Brooding, grainy-voiced Shakespearean stage actor Robert Petkoff narrates So Cold The River, mystery novelist Michael Koryta’s icy, supernatural ghost story set in a rural Indiana town built on Pluto Water, a bottled mineral laxative of the early 1900s rumored to cure headaches, indigestion, even alcoholism. Petkoff haunts as cynical, broken Eric Shaw, a failed Hollywood documentary filmmaker who slumps home to Chicago, gets dumped by wife, Claire, and starts stringing together freelance photo chronicles for weddings and funerals: “Video life portraits, that's what he called them, an attempt to lend some credibility to what was essentially a glorified slide show.” Oh, and Eric also connects with dead peoples’ personal belongings.
Evil snarls from the grave when grieving Alyssa Bradford hires Eric to shoot an homage to her secretive, dying 95-year-old millionaire father-in-law, Campbell. First assignment capturing Campbell’s humble roots near sparsely populated French Lick, Indiana, where Eric lodges at the improbably located, luxury West Baden Springs Hotel (a real registered National Historic Landmark). But not even its soaring atrium dome can shade him from the rotten-egg stench of sulphur. As Eric keeps digging, an 80-year-old bottle of Pluto Water from Campbell’s collection frosts, turning murky, while weather patterns predict a violent storm.
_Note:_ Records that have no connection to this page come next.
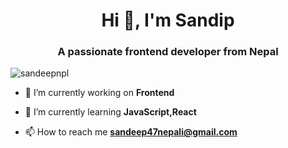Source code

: 
<h1 align="center">Hi 👋, I'm Sandip</h1>
<h3 align="center">A passionate frontend developer from Nepal</h3>
<p align="left"> <img src="https://komarev.com/ghpvc/?username=sandeepnpl&label=Profile%20views&color=0e75b6&style=flat" alt="sandeepnpl" /> </p>


- 🔭 I’m currently working on **Frontend**

- 🌱 I’m currently learning **JavaScript,React**

- 📫 How to reach me **sandeep47nepali@gmail.com**



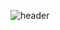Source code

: ![header](https://capsule-render.vercel.app/api?type=waving&color=auto&height=300&section=header&text=Soochul%20Son&fontSize=90&animation=fadeIn&fontAlignY=38&desc=&descAlignY=55&descAlign=50)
He takes a sip of Pluto and the hallucinations spin; shadows in rumpled suits, railroad trains, and violin strains pouring from a piano. At least Claire believes him.
Petkoff softens Eric with undercurrents of grit and exhaustion, so even when he’s hysterical with foreshadowing, he’s still grounded. The character of Anne McKinney, octogenarian widow and de facto Pluto historian, studies barometric pressure. Fittingly, her voice guides the book’s emotional climate. Practical, yet nostalgic; Anne nurses a daily gin and tonic at the local bar. Petkoff recognizes she’s a creature of habit and tracks her quirky moods with the same, steady hum. Eventually, the rituals of her chuckles and her leisurely breaks and pauses stop making a difference as the past fades the present into black. Nita Rao
It started with a documentary. The beautiful Alyssa Bradford approaches Eric Shaw to unearth the life story of her father-in-law, Campbell Bradford, a 95-year-old billionaire whose childhood is wrapped in mystery. Eric grabs the job, even though the only clues to Bradford's past are his hometown and an antique water bottle he's kept his entire life.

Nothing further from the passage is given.